The interaction between the change in endowments and coefficients is the last component of the decomposition:

Δ I = {E (X_{t}^{A}) - E (X_{s}^{A})} (β_{t}^{A} - β_{s}^{A}) - {E (X_{t}^{B}) - E (X_{s}^{B})} (β_{t}^{B} - β_{s}^{B})

As with the original KOB decomposition, it is difficult to give this component a straightforward interpretation on its own. Additionally, note that the subcomponent of ΔC that is attributable to a change in the intercept is usually also a kind of residual, unexplained by the (change in) X variables in the model.

We can show that our suggested approach is a direct extension of Wellington (1993). First, our ΔC component is exactly the same as WL2 of the Wellington decomposition.

\begin{matrix} WL 2 = E (X_{s}^{A}) (β_{t}^{A} - β_{s}^{A}) - E (X_{s}^{B}) (β_{t}^{B} - β_{s}^{B}) \\ = Δ C \end{matrix}

In addition, if we add up the endowment and interaction term of the interventionist decomposition, we get the first part of the Wellington decomposition.
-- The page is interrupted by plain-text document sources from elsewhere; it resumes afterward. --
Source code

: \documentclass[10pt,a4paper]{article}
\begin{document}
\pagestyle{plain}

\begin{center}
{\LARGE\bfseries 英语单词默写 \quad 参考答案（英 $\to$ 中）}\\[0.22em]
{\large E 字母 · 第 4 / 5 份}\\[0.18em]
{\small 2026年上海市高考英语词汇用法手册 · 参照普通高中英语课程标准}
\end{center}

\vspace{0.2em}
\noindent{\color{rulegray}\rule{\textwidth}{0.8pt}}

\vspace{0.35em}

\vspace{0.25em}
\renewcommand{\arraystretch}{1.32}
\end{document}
\begin{matrix} Δ E + Δ I = {E (X_{t}^{A}) - E (X_{s}^{A})} β_{s}^{A} - {E (X_{t}^{B}) - E (X_{s}^{B})} β_{s}^{B} + \\ {E (X_{t}^{A}) - E (X_{s}^{A})} (β_{t}^{A} - β_{s}^{A}) - {E (X_{t}^{B}) - E (X_{s}^{B})} (β_{t}^{B} - β_{s}^{B}) \\ = {E (X_{t}^{A}) - E (X_{s}^{A})} β_{t}^{A} - {E (X_{t}^{B}) - E (X_{s}^{B})} β_{t}^{B} \\ = WL 1 \end{matrix}

4.5 Makepeace et al. (1999)

Another well-known approach aims at partially mirroring the twofold cross-sectional KOB decomposition into explained and unexplained in the decomposition of change. The authors further divide the explained and unexplained components into a component related to change in endowments (pure) and one aspect related to change in coefficients (price) (Makepeace et al. 1999, 539). Their decomposition is defined in our notation as MPJD:

\begin{matrix} Δ E_{pure} = [{E (X_{t}^{A}) - E (X_{s}^{A})} - {E (X_{t}^{B}) - E (X_{s}^{B})}] β_{t}^{A} \\ Δ E_{price} = {E (X_{s}^{A}) - E (X_{s}^{B})} (β_{t}^{A} - β_{s}^{A}) \\ Δ U_{pure} = E (X_{t}^{B}) {(β_{t}^{A} - β_{s}^{A}) - (β_{t}^{B} - β_{s}^{B})} \\ Δ U_{price} = {E (X_{t}^{B}) - E (X_{s}^{B})} (β_{s}^{A} - β_{s}^{B}) \end{matrix}

4.6 Kim (2010)

While many decomposition approaches were developed with particular research questions in mind, Kim (2010) develops the most analytical approach. It yields five components, of which two can be attributed purely to the change in endowments and coefficients. He argues that all methods discussed so far in this article confuse or at least conflate the pure change in endowment and the pure change in the coefficients with interactions of such changes with initial (or current) level differences in coefficients and endowments. We agree with the analysis but argue in section 5 that for the sake of interpretability, this might be a desirable property of a decomposition.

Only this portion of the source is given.